A trial in this direction was performed by the “floor price” computation, which can provide you with a lower bound of the asset value, but how high should you go with respect to that bound when you decide to list your asset? This assumed that you should do it in first place because, maybe, your asset is way more common than all the others listed, so you may define the new floor yourself. In this case the question should be: how low should you go with respect to the floor? There is no objective answer to these questions, and this is under the hypothesis that a floor value exists. In fact, what if your asset has some trait that is so rare that 0 assets, among those listed, display it? Which floor should you choose? These are all open questions, and the only way for answering them so far has been to use personal experience. Personal experience, however, has three limitations: first, it takes a lot of time and effort to be built; second, it is affected by personal biases; third, while building it, you may end up doing mistakes, which could cost you a lot. This is why we decided to throw Machine Learning (ML) into the equation.

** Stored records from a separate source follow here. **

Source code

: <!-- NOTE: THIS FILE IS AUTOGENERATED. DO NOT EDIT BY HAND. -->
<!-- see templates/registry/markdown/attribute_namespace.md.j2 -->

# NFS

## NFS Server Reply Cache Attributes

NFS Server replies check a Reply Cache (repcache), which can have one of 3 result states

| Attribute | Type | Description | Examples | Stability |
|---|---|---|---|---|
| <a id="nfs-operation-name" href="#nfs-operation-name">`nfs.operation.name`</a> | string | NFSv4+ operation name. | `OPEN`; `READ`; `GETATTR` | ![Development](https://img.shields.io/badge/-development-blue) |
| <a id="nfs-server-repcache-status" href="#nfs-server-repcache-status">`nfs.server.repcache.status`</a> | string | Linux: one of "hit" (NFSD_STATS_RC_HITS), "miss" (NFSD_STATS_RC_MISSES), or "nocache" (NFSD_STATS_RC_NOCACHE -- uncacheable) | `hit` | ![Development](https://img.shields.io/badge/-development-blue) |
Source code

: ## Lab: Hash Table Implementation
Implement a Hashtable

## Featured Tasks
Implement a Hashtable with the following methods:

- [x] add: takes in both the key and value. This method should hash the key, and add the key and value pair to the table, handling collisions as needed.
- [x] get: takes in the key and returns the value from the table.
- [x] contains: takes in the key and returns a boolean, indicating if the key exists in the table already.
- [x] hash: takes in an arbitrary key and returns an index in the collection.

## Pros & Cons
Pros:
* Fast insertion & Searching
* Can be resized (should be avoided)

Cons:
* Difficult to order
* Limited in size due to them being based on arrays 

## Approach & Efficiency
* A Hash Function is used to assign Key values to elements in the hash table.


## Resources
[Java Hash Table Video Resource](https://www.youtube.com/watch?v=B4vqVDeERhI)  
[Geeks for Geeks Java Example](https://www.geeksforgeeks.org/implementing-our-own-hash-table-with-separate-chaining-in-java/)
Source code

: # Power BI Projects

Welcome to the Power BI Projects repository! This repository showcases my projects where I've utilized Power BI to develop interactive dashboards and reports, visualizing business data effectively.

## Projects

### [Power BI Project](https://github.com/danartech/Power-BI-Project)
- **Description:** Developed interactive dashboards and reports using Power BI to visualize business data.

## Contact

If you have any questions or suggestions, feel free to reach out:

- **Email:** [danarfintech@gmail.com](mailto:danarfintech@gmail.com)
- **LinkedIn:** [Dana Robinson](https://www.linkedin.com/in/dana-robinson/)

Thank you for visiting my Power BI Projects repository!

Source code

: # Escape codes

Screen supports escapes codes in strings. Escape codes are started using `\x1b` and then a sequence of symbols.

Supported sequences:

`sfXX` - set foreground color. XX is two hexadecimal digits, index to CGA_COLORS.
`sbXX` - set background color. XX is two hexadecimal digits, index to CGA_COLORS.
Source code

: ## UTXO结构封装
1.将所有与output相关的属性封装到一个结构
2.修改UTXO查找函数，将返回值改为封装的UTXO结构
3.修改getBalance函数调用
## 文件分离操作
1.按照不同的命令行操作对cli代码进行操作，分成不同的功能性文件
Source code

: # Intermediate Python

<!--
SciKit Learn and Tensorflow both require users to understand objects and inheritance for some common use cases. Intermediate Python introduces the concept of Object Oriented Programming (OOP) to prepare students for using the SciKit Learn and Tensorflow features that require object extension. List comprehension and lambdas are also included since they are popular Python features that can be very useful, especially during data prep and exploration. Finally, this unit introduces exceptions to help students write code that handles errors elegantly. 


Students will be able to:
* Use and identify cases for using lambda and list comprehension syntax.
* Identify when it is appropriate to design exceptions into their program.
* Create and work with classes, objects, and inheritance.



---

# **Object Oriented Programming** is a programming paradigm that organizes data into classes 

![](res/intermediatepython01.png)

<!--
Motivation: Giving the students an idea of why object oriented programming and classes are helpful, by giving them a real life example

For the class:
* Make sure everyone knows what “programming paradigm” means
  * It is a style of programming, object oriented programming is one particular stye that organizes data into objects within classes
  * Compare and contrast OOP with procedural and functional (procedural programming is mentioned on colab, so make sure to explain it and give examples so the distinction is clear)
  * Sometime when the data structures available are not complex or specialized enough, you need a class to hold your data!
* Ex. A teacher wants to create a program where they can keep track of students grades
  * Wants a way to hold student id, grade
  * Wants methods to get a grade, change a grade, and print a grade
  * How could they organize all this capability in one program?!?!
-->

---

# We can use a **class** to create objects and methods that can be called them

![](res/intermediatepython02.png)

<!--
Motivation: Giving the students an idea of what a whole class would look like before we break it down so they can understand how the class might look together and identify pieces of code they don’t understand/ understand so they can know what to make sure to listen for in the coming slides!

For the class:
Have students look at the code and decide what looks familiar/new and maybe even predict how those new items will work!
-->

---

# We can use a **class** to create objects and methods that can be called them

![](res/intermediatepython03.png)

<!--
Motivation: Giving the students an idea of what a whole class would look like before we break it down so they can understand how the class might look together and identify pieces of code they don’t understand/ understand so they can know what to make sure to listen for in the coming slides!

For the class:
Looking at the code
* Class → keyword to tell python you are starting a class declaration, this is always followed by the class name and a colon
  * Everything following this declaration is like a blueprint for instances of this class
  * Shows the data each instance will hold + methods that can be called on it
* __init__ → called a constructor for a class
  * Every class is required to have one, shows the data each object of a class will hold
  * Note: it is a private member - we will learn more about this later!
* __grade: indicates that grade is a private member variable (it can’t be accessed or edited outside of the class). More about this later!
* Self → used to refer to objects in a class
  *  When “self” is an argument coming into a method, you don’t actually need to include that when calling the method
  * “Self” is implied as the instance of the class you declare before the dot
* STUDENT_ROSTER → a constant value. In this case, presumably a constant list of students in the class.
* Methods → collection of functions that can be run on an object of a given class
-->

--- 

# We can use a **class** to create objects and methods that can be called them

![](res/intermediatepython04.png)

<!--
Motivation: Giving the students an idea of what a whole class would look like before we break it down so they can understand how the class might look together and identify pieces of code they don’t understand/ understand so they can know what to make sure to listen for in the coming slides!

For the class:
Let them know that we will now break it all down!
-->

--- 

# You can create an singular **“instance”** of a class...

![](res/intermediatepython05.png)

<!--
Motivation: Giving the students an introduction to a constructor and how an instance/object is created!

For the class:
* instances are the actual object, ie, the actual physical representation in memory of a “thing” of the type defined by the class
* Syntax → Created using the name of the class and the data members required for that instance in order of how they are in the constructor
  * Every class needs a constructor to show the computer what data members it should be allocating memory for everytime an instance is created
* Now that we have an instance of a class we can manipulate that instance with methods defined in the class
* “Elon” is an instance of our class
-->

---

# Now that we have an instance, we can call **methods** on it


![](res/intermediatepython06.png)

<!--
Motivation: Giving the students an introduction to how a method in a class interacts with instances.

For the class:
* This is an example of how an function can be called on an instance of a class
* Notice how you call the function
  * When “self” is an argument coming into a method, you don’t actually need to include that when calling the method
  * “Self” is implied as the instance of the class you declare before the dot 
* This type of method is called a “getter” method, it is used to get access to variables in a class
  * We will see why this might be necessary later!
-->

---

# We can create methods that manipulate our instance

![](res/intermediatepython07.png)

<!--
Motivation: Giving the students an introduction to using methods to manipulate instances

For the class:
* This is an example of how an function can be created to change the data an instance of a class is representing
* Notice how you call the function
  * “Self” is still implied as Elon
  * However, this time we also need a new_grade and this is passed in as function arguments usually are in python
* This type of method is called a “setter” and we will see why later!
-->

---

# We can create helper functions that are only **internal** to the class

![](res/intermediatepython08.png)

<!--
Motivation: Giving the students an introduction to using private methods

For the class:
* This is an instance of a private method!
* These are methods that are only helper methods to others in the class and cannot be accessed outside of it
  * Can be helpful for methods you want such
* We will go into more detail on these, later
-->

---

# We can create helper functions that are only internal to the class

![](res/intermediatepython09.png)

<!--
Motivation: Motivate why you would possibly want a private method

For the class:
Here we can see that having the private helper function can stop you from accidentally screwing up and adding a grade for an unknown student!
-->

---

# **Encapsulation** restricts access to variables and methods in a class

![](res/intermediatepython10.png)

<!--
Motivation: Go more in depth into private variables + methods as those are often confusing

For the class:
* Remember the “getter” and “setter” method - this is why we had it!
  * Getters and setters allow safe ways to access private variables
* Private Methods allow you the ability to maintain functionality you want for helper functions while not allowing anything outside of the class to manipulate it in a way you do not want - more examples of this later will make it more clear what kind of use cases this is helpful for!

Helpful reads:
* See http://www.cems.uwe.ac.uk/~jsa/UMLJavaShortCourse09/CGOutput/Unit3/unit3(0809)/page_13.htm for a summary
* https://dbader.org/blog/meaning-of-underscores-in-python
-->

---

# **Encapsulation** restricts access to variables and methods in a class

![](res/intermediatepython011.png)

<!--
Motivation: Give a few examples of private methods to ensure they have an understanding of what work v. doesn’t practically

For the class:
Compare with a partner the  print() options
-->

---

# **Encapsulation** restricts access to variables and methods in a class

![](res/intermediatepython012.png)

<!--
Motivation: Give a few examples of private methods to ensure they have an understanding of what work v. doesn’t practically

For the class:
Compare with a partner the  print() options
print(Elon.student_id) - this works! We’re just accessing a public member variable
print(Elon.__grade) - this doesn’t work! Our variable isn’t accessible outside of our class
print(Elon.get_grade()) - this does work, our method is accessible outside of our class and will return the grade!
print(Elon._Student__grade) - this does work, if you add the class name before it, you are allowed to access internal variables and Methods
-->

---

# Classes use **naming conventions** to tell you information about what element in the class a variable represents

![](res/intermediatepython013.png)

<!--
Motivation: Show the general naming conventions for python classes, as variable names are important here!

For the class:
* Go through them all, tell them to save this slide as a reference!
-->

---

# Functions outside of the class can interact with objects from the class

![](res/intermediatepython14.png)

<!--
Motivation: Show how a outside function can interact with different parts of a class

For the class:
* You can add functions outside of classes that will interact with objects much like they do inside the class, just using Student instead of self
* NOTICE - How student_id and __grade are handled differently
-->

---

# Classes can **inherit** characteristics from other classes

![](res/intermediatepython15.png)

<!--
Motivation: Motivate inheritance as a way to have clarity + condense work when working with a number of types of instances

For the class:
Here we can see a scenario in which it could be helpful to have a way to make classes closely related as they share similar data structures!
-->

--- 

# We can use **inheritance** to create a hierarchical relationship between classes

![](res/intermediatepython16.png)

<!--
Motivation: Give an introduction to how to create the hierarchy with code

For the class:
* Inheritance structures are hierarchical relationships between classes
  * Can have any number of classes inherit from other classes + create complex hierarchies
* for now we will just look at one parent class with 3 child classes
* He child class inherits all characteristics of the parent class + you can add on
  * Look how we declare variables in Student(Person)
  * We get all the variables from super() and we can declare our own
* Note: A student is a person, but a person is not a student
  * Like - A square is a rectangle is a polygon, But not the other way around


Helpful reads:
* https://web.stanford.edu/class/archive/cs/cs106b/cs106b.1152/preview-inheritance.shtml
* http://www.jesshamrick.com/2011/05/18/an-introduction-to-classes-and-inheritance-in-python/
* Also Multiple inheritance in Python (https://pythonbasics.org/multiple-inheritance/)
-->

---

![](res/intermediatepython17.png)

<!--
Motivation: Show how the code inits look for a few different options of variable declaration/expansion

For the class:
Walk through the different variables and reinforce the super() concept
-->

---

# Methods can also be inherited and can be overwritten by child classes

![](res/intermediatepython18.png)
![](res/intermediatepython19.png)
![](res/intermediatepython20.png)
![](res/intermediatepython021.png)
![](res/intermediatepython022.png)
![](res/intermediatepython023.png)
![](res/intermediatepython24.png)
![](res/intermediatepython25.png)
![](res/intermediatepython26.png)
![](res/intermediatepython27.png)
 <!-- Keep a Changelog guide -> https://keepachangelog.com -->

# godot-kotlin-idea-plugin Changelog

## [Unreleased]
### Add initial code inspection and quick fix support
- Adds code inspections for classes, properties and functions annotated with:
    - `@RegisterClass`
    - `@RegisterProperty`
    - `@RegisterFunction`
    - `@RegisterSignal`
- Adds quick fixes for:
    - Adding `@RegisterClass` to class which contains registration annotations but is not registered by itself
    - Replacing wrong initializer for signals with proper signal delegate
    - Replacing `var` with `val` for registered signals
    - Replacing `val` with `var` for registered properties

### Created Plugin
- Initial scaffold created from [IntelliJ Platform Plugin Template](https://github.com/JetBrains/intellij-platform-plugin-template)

ML is a branch of computer science in which softwares are instructed with examples, rather than rules. This is the same that happens to the human brain: we do not learn to drive or swim just by reading a handbook; we need practice. This is why it is called “Machine Learning”. ML, however, is not the magic wand that you can shake around and make things happen. ML needs data, and data need to be clean, understandable, and meaningful. Just like you would not teach your child History by randomly jumping between epochs and continents, you cannot just give raw data to an ML model and pretend that it learns. There’s no way around hard work. So how do you teach it?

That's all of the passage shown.